Stored items from a collection:

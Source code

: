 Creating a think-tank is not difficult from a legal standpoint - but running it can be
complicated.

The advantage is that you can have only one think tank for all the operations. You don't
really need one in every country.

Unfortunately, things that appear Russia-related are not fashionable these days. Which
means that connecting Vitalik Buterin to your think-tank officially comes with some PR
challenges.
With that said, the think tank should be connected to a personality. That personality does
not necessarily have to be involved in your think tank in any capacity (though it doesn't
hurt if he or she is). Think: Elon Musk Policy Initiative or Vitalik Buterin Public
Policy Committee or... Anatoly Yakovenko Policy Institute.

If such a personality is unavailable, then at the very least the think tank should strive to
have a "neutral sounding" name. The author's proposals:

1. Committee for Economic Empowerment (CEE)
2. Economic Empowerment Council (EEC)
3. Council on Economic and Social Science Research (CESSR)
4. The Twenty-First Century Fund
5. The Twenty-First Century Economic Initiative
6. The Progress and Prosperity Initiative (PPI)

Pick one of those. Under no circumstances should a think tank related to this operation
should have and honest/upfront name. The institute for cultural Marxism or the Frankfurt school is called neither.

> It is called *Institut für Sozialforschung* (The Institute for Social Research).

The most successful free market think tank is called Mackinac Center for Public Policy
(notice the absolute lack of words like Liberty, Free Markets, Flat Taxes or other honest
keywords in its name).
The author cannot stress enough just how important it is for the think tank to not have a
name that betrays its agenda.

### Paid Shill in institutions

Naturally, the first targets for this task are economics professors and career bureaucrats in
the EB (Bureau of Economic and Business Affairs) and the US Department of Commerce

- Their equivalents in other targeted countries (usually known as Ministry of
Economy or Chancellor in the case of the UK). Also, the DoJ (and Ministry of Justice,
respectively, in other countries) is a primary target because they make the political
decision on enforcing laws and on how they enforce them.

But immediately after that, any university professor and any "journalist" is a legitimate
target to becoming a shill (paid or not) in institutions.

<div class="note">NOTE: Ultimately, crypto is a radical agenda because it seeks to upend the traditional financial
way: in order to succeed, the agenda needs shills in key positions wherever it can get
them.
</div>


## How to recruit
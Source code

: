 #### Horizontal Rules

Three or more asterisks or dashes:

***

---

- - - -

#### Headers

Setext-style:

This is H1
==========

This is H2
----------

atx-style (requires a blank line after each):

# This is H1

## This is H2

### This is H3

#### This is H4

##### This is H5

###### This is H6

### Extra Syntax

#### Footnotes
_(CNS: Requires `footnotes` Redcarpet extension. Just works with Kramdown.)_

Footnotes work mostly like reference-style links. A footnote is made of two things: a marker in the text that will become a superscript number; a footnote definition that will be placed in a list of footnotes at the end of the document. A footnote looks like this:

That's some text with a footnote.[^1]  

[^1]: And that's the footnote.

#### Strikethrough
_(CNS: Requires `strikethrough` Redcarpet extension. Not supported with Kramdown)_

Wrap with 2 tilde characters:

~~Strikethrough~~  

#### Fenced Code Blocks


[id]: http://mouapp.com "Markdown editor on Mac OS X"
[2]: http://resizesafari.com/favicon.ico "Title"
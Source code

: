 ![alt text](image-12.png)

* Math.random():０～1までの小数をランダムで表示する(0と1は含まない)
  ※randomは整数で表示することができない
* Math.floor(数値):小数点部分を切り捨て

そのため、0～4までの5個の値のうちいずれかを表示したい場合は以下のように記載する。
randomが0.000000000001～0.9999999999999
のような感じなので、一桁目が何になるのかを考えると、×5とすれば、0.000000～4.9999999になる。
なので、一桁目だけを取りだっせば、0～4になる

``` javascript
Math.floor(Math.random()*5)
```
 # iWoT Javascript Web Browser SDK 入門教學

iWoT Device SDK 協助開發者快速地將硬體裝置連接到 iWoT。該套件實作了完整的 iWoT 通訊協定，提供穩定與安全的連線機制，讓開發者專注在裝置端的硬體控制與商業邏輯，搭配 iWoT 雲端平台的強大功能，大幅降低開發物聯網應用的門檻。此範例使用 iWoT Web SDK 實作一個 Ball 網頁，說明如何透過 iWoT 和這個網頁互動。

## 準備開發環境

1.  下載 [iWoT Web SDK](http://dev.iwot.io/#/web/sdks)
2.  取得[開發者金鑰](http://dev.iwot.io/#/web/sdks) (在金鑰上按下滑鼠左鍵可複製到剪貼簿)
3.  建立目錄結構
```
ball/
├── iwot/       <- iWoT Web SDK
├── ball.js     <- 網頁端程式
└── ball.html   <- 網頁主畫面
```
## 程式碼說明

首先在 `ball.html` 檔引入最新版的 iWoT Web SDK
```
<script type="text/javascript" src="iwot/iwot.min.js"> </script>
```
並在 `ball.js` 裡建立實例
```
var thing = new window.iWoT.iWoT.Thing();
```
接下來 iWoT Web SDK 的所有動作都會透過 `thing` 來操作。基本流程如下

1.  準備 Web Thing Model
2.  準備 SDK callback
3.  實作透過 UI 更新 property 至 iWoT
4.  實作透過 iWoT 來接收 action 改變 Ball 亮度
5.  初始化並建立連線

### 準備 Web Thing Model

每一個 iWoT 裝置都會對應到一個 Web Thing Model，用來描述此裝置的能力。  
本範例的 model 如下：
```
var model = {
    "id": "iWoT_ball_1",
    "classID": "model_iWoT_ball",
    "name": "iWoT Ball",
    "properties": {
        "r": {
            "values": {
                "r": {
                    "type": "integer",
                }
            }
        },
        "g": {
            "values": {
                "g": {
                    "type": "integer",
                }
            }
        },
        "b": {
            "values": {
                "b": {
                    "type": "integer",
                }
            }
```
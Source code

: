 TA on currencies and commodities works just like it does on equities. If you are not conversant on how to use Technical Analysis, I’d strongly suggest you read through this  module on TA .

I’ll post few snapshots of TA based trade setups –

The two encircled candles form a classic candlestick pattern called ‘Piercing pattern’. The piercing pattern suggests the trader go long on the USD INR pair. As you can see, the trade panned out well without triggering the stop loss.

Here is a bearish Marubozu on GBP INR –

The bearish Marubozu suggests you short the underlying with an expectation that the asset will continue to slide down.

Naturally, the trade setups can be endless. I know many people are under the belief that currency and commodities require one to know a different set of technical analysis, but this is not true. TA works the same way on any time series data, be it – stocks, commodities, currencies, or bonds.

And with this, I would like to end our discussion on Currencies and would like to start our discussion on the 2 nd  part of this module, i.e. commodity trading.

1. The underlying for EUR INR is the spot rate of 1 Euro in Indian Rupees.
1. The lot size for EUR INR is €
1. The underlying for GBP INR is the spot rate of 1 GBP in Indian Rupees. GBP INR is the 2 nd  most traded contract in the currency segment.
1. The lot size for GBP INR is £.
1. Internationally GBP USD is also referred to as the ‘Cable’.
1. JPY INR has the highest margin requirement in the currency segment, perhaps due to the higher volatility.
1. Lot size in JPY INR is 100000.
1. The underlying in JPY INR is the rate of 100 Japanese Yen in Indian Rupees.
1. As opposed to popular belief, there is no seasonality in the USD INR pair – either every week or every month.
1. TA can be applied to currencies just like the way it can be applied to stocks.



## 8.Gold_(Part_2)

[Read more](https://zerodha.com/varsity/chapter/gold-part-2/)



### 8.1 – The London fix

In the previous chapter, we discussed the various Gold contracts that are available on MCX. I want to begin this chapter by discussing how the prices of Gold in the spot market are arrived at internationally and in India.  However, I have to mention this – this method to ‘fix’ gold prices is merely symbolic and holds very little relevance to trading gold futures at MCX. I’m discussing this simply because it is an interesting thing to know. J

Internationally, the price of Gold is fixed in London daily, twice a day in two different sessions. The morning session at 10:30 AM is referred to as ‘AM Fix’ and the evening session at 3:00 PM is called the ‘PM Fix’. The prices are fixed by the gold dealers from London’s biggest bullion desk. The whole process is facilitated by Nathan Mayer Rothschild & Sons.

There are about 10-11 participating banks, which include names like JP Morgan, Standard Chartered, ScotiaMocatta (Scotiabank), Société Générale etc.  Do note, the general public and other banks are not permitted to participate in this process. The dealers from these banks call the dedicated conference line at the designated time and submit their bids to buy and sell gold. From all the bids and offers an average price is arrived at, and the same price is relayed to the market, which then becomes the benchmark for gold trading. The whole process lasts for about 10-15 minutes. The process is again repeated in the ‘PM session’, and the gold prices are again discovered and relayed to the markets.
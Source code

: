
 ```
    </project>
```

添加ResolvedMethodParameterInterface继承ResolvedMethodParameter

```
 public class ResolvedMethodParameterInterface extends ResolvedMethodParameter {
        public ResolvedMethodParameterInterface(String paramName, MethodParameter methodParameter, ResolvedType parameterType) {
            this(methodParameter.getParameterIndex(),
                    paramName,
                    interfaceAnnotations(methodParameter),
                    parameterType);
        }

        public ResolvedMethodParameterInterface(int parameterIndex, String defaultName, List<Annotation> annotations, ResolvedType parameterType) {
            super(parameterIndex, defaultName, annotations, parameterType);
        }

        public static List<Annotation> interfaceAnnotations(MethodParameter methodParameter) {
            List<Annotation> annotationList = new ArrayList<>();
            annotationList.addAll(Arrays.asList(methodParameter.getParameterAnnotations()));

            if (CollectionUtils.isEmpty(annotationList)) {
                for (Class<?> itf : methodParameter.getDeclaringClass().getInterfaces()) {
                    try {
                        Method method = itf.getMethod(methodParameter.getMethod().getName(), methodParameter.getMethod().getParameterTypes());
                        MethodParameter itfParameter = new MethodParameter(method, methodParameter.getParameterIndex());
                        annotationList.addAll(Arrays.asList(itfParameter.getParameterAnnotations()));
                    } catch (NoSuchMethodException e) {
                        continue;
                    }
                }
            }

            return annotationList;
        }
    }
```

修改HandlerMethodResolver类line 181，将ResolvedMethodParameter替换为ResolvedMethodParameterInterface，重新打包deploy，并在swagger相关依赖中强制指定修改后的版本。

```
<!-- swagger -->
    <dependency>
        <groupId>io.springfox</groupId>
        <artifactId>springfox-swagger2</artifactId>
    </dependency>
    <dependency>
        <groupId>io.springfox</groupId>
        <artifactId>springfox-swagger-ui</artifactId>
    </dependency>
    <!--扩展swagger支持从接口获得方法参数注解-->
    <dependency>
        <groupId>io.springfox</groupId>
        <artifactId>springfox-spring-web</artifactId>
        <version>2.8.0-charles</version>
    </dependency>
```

*WHAT IS REQUIRED:*
Transcribe, exactly and without additions, the lines of the records above, beginning with the line that contains "Unfortunately, things that" and ending with the line that contains "keywords in its name).", both included.

*OUTPUT BELOW:*
Unfortunately, things that appear Russia-related are not fashionable these days. Which
means that connecting Vitalik Buterin to your think-tank officially comes with some PR
challenges.
With that said, the think tank should be connected to a personality. That personality does
not necessarily have to be involved in your think tank in any capacity (though it doesn't
hurt if he or she is). Think: Elon Musk Policy Initiative or Vitalik Buterin Public
Policy Committee or... Anatoly Yakovenko Policy Institute.

If such a personality is unavailable, then at the very least the think tank should strive to
have a "neutral sounding" name. The author's proposals:

1. Committee for Economic Empowerment (CEE)
2. Economic Empowerment Council (EEC)
3. Council on Economic and Social Science Research (CESSR)
4. The Twenty-First Century Fund
5. The Twenty-First Century Economic Initiative
6. The Progress and Prosperity Initiative (PPI)

Pick one of those. Under no circumstances should a think tank related to this operation
should have and honest/upfront name. The institute for cultural Marxism or the Frankfurt school is called neither.

> It is called *Institut für Sozialforschung* (The Institute for Social Research).

The most successful free market think tank is called Mackinac Center for Public Policy
(notice the absolute lack of words like Liberty, Free Markets, Flat Taxes or other honest
keywords in its name).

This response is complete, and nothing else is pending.